- Catcher
- Born: June 5, 1874 Cincinnati, Ohio, U.S.
- Died: July 5, 1940 (aged 66) Cincinnati, Ohio, U.S.
- Batted: RightThrew: Right

MLB debut
- September 25, 1896, for the Boston Beaneaters

Last MLB appearance
- August 5, 1902, for the Baltimore Orioles

MLB statistics
- Batting average: .238
- Home runs: 5
- Runs batted in: 73
- Stats at Baseball Reference

Teams
- Boston Beaneaters (1896–99); Cleveland Blues (1901); Pittsburgh Pirates (1901); New York Giants (1902); Baltimore Orioles (1902);

Career highlights and awards
- 3x National League pennant winner (1897, 1898, 1901);

= George Yeager =

American baseball player (1874–1940)

George J. "Doc" Yeager (June 4, 1874 – July 5, 1940) was an American professional baseball player. He played all or part of six seasons in Major League Baseball, primarily as a catcher. He played for the Boston Beaneaters from 1896 to 1899, the Cleveland Blues in 1901, the Pittsburgh Pirates in 1901, the New York Giants in 1902, and the Baltimore Orioles in 1902. During his career, he was measured at and weighing 190 lbs.

==Biography==
Yeager was born in Cincinnati, to Henry Yeager and the former Anna Leister. In his youth, he played on amateur baseball teams in the Cincinnati area, and after receiving several minor league offers, he signed with New Haven in 1894. For most of the next three seasons, however, he played with the Pawtucket Phenoms of the New England League. In 1896, Yeager had a good season at Pawtucket, batting .345 with 24 home runs and 36 stolen bases. He made his major league debut with the Boston Beaneaters that September.

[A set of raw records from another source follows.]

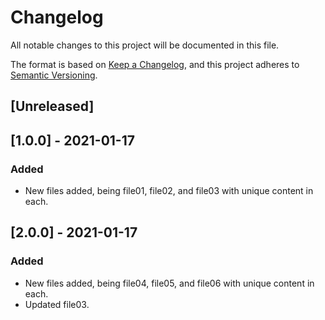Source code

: # Changelog
All notable changes to this project will be documented in this file.

The format is based on [Keep a Changelog](https://keepachangelog.com/en/1.0.0/),
and this project adheres to [Semantic Versioning](https://semver.org/spec/v2.0.0.html).

## [Unreleased]

## [1.0.0] - 2021-01-17
### Added
- New files added, being file01, file02, and file03 with unique content in each.

## [2.0.0] - 2021-01-17
### Added
- New files added, being file04, file05, and file06 with unique content in each.
- Updated file03.
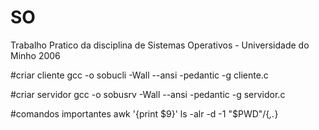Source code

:# SO
Trabalho Pratico da disciplina de Sistemas Operativos - Universidade do Minho 2006

#criar cliente
gcc -o sobucli -Wall --ansi -pedantic -g cliente.c

#criar servidor
gcc -o sobusrv -Wall --ansi -pedantic -g servidor.c

#comandos importantes
awk '{print $9}'
ls -alr -d -1 "$PWD"/{*,.*}


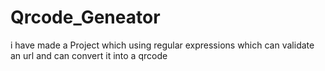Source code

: # Qrcode_Geneator
i have made a Project which using regular expressions which can validate an url and can convert it into a qrcode

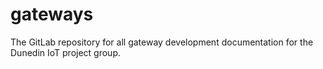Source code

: # gateways

The GitLab repository for all gateway development documentation for the Dunedin IoT project group.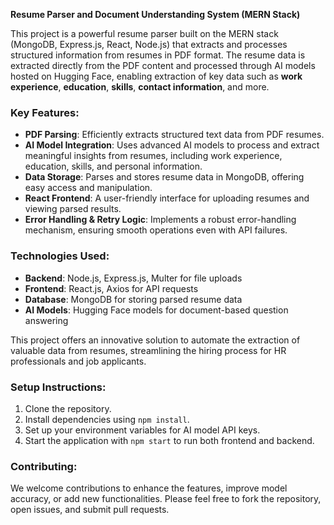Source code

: **Resume Parser and Document Understanding System (MERN Stack)**

This project is a powerful resume parser built on the MERN stack (MongoDB, Express.js, React, Node.js) that extracts and processes structured information from resumes in PDF format. The resume data is extracted directly from the PDF content and processed through AI models hosted on Hugging Face, enabling extraction of key data such as **work experience**, **education**, **skills**, **contact information**, and more.

### Key Features:
- **PDF Parsing**: Efficiently extracts structured text data from PDF resumes.
- **AI Model Integration**: Uses advanced AI models to process and extract meaningful insights from resumes, including work experience, education, skills, and personal information.
- **Data Storage**: Parses and stores resume data in MongoDB, offering easy access and manipulation.
- **React Frontend**: A user-friendly interface for uploading resumes and viewing parsed results.
- **Error Handling & Retry Logic**: Implements a robust error-handling mechanism, ensuring smooth operations even with API failures.

### Technologies Used:
- **Backend**: Node.js, Express.js, Multer for file uploads
- **Frontend**: React.js, Axios for API requests
- **Database**: MongoDB for storing parsed resume data
- **AI Models**: Hugging Face models for document-based question answering

This project offers an innovative solution to automate the extraction of valuable data from resumes, streamlining the hiring process for HR professionals and job applicants.

### Setup Instructions:
1. Clone the repository.
2. Install dependencies using `npm install`.
3. Set up your environment variables for AI model API keys.
4. Start the application with `npm start` to run both frontend and backend.

### Contributing:
We welcome contributions to enhance the features, improve model accuracy, or add new functionalities. Please feel free to fork the repository, open issues, and submit pull requests.
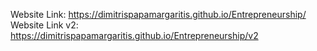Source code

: Website Link: https://dimitrispapamargaritis.github.io/Entrepreneurship/
Website Link v2: https://dimitrispapamargaritis.github.io/Entrepreneurship/v2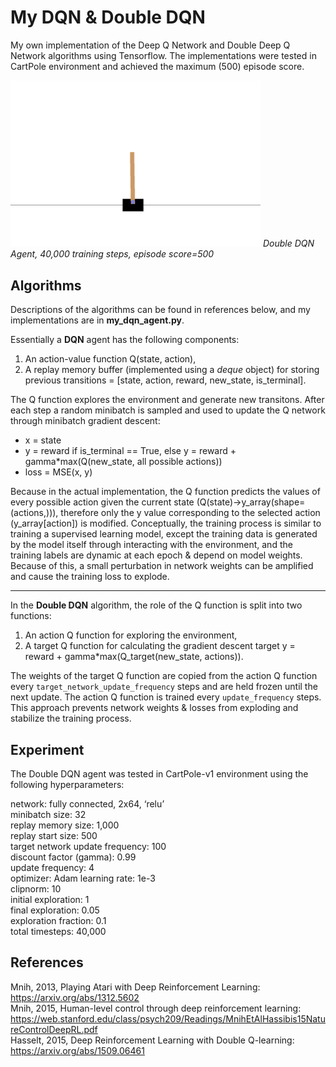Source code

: # My DQN & Double DQN
My own implementation of the Deep Q Network and Double Deep Q Network algorithms using Tensorflow. The implementations were tested in CartPole environment and achieved the maximum (500) episode score.

<img src="https://github.com/yumouwei/my-dqn/blob/main/models/cartpole-my-double-dqn-40k.gif" width="400" >  
<em>Double DQN Agent, 40,000 training steps, episode score=500</em>



## Algorithms

Descriptions of the algorithms can be found in references below, and my implementations are in **my_dqn_agent.py**.

Essentially a **DQN** agent has the following components:

<ol>
  <li>An action-value function Q(state, action),</li>
  <li>A replay memory buffer (implemented using a <em>deque</em> object) for storing previous transitions = [state, action, reward, new_state, is_terminal].</li>
</ol>

The Q function explores the environment and generate new transitons. After each step a random minibatch is sampled and used to update the Q network through minibatch gradient descent:

<ul>
  <li>x = state</li>  
  <li>y = reward if is_terminal == True, else y = reward + gamma*max(Q(new_state, all possible actions))</li>
  <li>loss = MSE(x, y)</li>
</ul>

Because in the actual implementation, the Q function predicts the values of every possible action given the current state (Q(state)->y_array(shape=(actions,))), therefore only the y value corresponding to the selected action (y_array[action]) is modified. Conceptually, the training process is similar to training a supervised learning model, except the training data is generated by the model itself through interacting with the environment, and the training labels are dynamic at each epoch & depend on model weights. Because of this, a small perturbation in network weights can be amplified and cause the training loss to explode.

---

In the **Double DQN** algorithm, the role of the Q function is split into two functions:

<ol>
  <li>An action Q function for exploring the environment, </li>
  <li>A target Q function for calculating the gradient descent target y = reward + gamma*max(Q_target(new_state, actions)).</li>
</ol>

The weights of the target Q function are copied from the action Q function every ``target_network_update_frequency`` steps and are held frozen until the next update. The action Q function is trained every ``update_frequency`` steps. This approach prevents network weights & losses from exploding and stabilize the training process.


## Experiment

The Double DQN agent was tested in CartPole-v1 environment using the following hyperparameters:


network: fully connected, 2x64, ‘relu’  
minibatch size: 32  
replay memory size: 1,000  
replay start size: 500  
target network update frequency: 100  
discount factor (gamma): 0.99  
update frequency: 4  
optimizer: Adam
learning rate: 1e-3  
clipnorm: 10  
initial exploration: 1  
final exploration: 0.05  
exploration fraction: 0.1  
total timesteps: 40,000  


## References

Mnih, 2013, Playing Atari with Deep Reinforcement Learning: https://arxiv.org/abs/1312.5602  
Mnih, 2015, Human-level control through deep reinforcement learning: https://web.stanford.edu/class/psych209/Readings/MnihEtAlHassibis15NatureControlDeepRL.pdf  
Hasselt, 2015, Deep Reinforcement Learning with Double Q-learning: https://arxiv.org/abs/1509.06461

Yeager was a backup catcher to Marty Bergen in 1897 and 1898 but also played other positions in the field for Boston. He batted .242 and then .267. Led by several future Hall of Famers, the Beaneaters won the National League pennant both years. In 1899, Boston released Yeager, and he spent most of that season with the Eastern League's Worcester Farmers. In 1900, he signed with Connie Mack's Milwaukee Brewers of the American League, which was a minor league at the time. Yeager started off hot at the plate and hit .387 through 19 games, by far the highest batting average of his career. However, he then tore some ligaments in his knee and was sidelined for the rest of 1900.

Yeager began 1901 with the Cleveland Blues, hit poorly, was released, and then finished out the season with the Pittsburgh Pirates. In 1902, Yeager played for both the New York Giants and Baltimore Orioles, but he did not stick with those clubs, either. He played his last major league game on August 5, 1902.

From 1903 to 1909, Yeager was a catcher in the minor leagues. With the American Association's Minneapolis Millers, he batted over .300 for the last time in 1903. He also played for the St. Paul Saints and Toledo Mud Hens. In 1907, he went to Des Moines of the Western League and batted .286. His batting average fell to .212 the following season, and he retired soon afterwards.

After his baseball career ended, Yeager became a switch tender for the Southern Rail Road Company. He was married to Tillie Stadtlander.

Yeager died in 1940 of a cerebral hemorrhage and was buried in Spring Grove Cemetery.